Person zooming up into the sky through the power of water

Julie’s Bicycle, alongside our partners Vision:2025, are collaborating with ten local authorities and more than 60 events to test how a Green Events Code of Practice (GECoP) can be adopted nationally.

“The Green Events Code of Practice has been developed to avoid a lottery of
expectations across England, and establish consistent standards. Everyone is
asking ‘what good looks like’ and how to understand and measure it. This project will
help to answer that question.”

– Vision: 2025 Chair and Shamabla Festival Director, Chris Johnson.

As a summer of exciting arts, music and sporting events gets underway, event organisers and attendees watch keenly as the effects of climate change – from floods to heatwaves – continue to be impossible to ignore. In the face of these challenges and with a desire to significantly lessen their environmental impact, the outdoor events industry has come together to take action.

The Green Events Code of Practice (GECoP), has been developed by the UK outdoor events industry as a working draft, and aims to establish clear, consistent, affordable, and workable minimum voluntary standards for sustainability in events nationally.

Practical use of the code as a framework will be tested out by events this summer and will help us understand the feasibility of rolling it out nationally as a best practice guide for outdoor events.
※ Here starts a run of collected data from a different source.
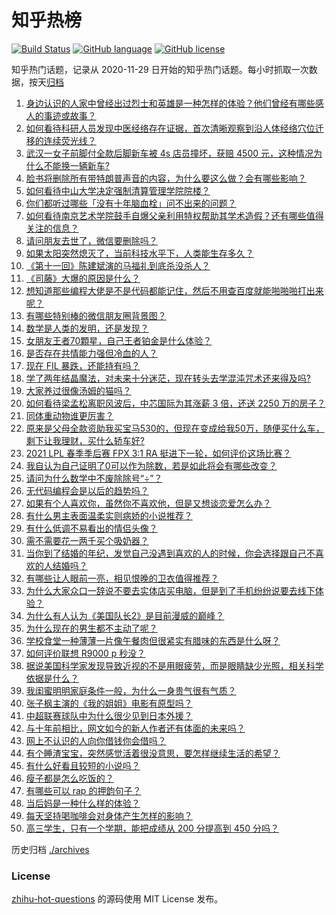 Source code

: # 知乎热榜
[![Build Status](https://github.com/ToWeLong/zhihu-hot-questions/workflows/CI/badge.svg)](https://github.com/ToWeLong/zhihu-hot-questions/actions)
[![GitHub language](https://img.shields.io/badge/language-golang-orange.svg)](https://golang.org/)
[![GitHub license](https://img.shields.io/github/license/ToWeLong/zhihu-hot-questions)](https://github.com/ToWeLong/zhihu-hot-questions/blob/main/LICENSE)

知乎热门话题，记录从 2020-11-29 日开始的知乎热门话题。每小时抓取一次数据，按天[归档](./archives)

<!-- BEGIN -->

1. [身边认识的人家中曾经出过烈士和英雄是一种怎样的体验？他们曾经有哪些感人的事迹或故事？](https://www.zhihu.com/question/452226885)
1. [如何看待科研人员发现中医经络存在证据，首次清晰观察到沿人体经络穴位迁移的连续荧光线？](https://www.zhihu.com/question/452439698)
1. [武汉一女子前脚付全款后脚新车被 4s 店员撞坏，获赔 4500 元，这种情况为什么不能换一辆新车?](https://www.zhihu.com/question/452428290)
1. [脸书将删除所有带特朗普声音的内容，为什么要这么做？会有哪些影响？](https://www.zhihu.com/question/452507191)
1. [如何看待中山大学决定强制清算管理学院院楼？](https://www.zhihu.com/question/452521405)
1. [你们都听过哪些「没有十年脑血栓」问不出来的问题？](https://www.zhihu.com/question/429719611)
1. [如何看待南京艺术学院鼓手自爆父亲利用特权帮助其学术造假？还有哪些值得关注的信息？](https://www.zhihu.com/question/452585779)
1. [请问朋友去世了，微信要删除吗？](https://www.zhihu.com/question/375737916)
1. [如果太阳突然熄灭了，当前科技水平下，人类能生存多久？](https://www.zhihu.com/question/399868816)
1. [《第十一回》陈建斌演的马福礼到底杀没杀人？](https://www.zhihu.com/question/452547269)
1. [《司藤》大爆的原因是什么？](https://www.zhihu.com/question/451042151)
1. [想知道那些编程大佬是不是代码都能记住，然后不用查百度就能啪啪啪打出来呢？](https://www.zhihu.com/question/452295496)
1. [有哪些特别棒的微信朋友圈背景图？](https://www.zhihu.com/question/337853063)
1. [数学是人类的发明，还是发现？](https://www.zhihu.com/question/19746620)
1. [女朋友王者70顆星，自己王者铂金是什么体验？](https://www.zhihu.com/question/452135118)
1. [是否存在共情能力强但冷血的人？](https://www.zhihu.com/question/267512045)
1. [现在 FIL 暴跌，还能持有吗？](https://www.zhihu.com/question/452509496)
1. [学了两年结晶魔法，对未来十分迷茫，现在转头去学混沌咒术还来得及吗?](https://www.zhihu.com/question/447435321)
1. [大家养过很像汤姆的猫吗？](https://www.zhihu.com/question/450966880)
1. [如何看待梁孟松离职风波后，中芯国际为其涨薪 3 倍，还送 2250 万的房子？](https://www.zhihu.com/question/452537618)
1. [同体重动物谁更厉害？](https://www.zhihu.com/question/451821011)
1. [原来是父母全款资助我买宝马530的，但现在变成给我50万，随便买什么车，剩下让我理财，买什么轿车好?](https://www.zhihu.com/question/451556173)
1. [2021 LPL 春季季后赛 FPX 3:1 RA 挺进下一轮，如何评价这场比赛？](https://www.zhihu.com/question/452711803)
1. [我自认为自己证明了0可以作为除数，若是如此将会有哪些改变？](https://www.zhihu.com/question/450319837)
1. [请问为什么数学中不废除除号“÷”？](https://www.zhihu.com/question/452379891)
1. [无代码编程会是以后的趋势吗？](https://www.zhihu.com/question/30213800)
1. [如果有个人喜欢你，虽然你不喜欢他，但是又想谈恋爱怎么办？](https://www.zhihu.com/question/451552550)
1. [有什么男主表面温柔实则病娇的小说推荐？](https://www.zhihu.com/question/386065266)
1. [有什么低调不易看出的情侣头像？](https://www.zhihu.com/question/65212356)
1. [需不需要花一两千买个吸奶器？](https://www.zhihu.com/question/283014858)
1. [当你到了结婚的年纪，发觉自己没遇到喜欢的人的时候，你会选择跟自己不喜欢的人结婚吗？](https://www.zhihu.com/question/450489722)
1. [有哪些让人眼前一亮，相见恨晚的卫衣值得推荐？](https://www.zhihu.com/question/371546377)
1. [为什么大家众口一辞说不要去实体店买电脑，但是到了手机纷纷说要去线下体验？](https://www.zhihu.com/question/452512987)
1. [为什么有人认为《美国队长2》是目前漫威的巅峰？](https://www.zhihu.com/question/36321171)
1. [为什么现在的男生都不主动了呢？](https://www.zhihu.com/question/323094998)
1. [学校食堂一种薄薄一片像午餐肉但很紧实有腊味的东西是什么呀？](https://www.zhihu.com/question/451970604)
1. [如何评价联想 R9000 p 秒没？](https://www.zhihu.com/question/452127654)
1. [据说美国科学家发现导致近视的不是用眼疲劳，而是眼睛缺少光照，相关科学依据是什么？](https://www.zhihu.com/question/46868950)
1. [我闺蜜明明家庭条件一般，为什么一身贵气很有气质？](https://www.zhihu.com/question/443949923)
1. [张子枫主演的《我的姐姐》电影有原型吗？](https://www.zhihu.com/question/447231092)
1. [中超联赛球队中为什么很少见到日本外援？](https://www.zhihu.com/question/414287741)
1. [与十年前相比，网文如今的新人作者还有体面的未来吗？](https://www.zhihu.com/question/452483293)
1. [网上不认识的人向你借钱你会借吗？](https://www.zhihu.com/question/444990402)
1. [有个睡渣宝宝，突然感觉活着很没意思，要怎样继续生活的希望？](https://www.zhihu.com/question/429845889)
1. [有什么好看且较短的小说吗？](https://www.zhihu.com/question/451649819)
1. [瘦子都是怎么吃饭的？](https://www.zhihu.com/question/393865192)
1. [有哪些可以 rap 的押韵句子？](https://www.zhihu.com/question/379436603)
1. [当后妈是一种什么样的体验？](https://www.zhihu.com/question/402150375)
1. [每天坚持喝咖啡会对身体产生怎样的影响？](https://www.zhihu.com/question/20779335)
1. [高三学生，只有一个学期，能把成绩从 200 分提高到 450 分吗？](https://www.zhihu.com/question/311625142)

<!-- END -->

历史归档 [./archives](./archives)


### License
[zhihu-hot-questions](https://github.com/towelong/zhihu-hot-questions) 的源码使用 MIT License 发布。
The Code focuses on seven key areas where positive environmental change can be achieved. Its overall aim is a minimum of 50% reduction of Greenhouse Gas (GHG) emissions by 2030 through reductions in fossil fuel consumption, reducing meat and dairy consumption, eliminating single-use plastic and many other measures.

Participating cities include Manchester, Liverpool and Reading, with events taking part including WOMEX Worldwide Music Expo, Bristol’s Harbour Festival, Parklife Festival, Reading Festival, The Davis Cup, Shambala Festival, Leicester Mela, National Athletics Championships, Chinese New Year celebrations, the Euro 2024 Fan Village, and several Pride festivals.

In December 2024 the project will report on the variety of ways the code has been put into practice, and outline a pathway to national adoption.

The project is co-funded by Arts Council England and participating local authorities.